The manner of acquiring property by a long, honest, and uninterrupted possession or use during the time required by law. The possession must have been possessio longa, continua, et pacifica, nec sit ligitima interruptio - long, continued, peaceable, and without lawful interruption.
The law presumes a grant before the time of legal memory when the party claiming by prescription, or those from whom he holds, have had adverse or uninterrupted possession of the property or rights claimed by prescription.
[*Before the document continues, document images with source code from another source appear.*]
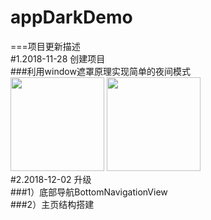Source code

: # appDarkDemo
===项目更新描述<br>
#1.2018-11-28 创建项目<br>
###利用window遮罩原理实现简单的夜间模式<br>
<img src="https://raw.githubusercontent.com/wiki/568/appDarkDemo/images/tu-1.png" width="150" />
<img src="https://raw.githubusercontent.com/wiki/568/appDarkDemo/images/tu-1.png" width="150" />
<br>
#2.2018-12-02 升级<br>
###1）底部导航BottomNavigationView<br>
###2）主页结构搭建<br>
This presumption may be a mere fiction, the commencement of the user being tor-tious; no prescription can, however, be sustained, which is not consistent with such a presumption.
Twenty years uninterrupted user of a way is prima facie evidence of a prescriptive right.The Civil Code Louisiana defines a prescription to be a manner of acquiring property, or of discharging debts, by the effect of time, and under the conditions regulated by law.
The prescription which has the effect to liberate a creditor, is a mere bar which the debtor may oppose to the creditor, who has neglected to exercise his rights, or procured them to be acknowledged during the time prescribed by law. The debtor acquires this right without any act on his part, it resalts entirely from the negligence of the creditor. The prescription does not extinguish the debt, it merely places a bar in the hands of the debtor, which he may use or not at his choice against the creditor. The debtor may therefore abandon this defence, which has been acquired by mere lapse of time, either by paying the debt, or acknowledging it. If he pay it, he cannot recover back the money so paid, and if he acknowledge it, he may be constrained to pay it.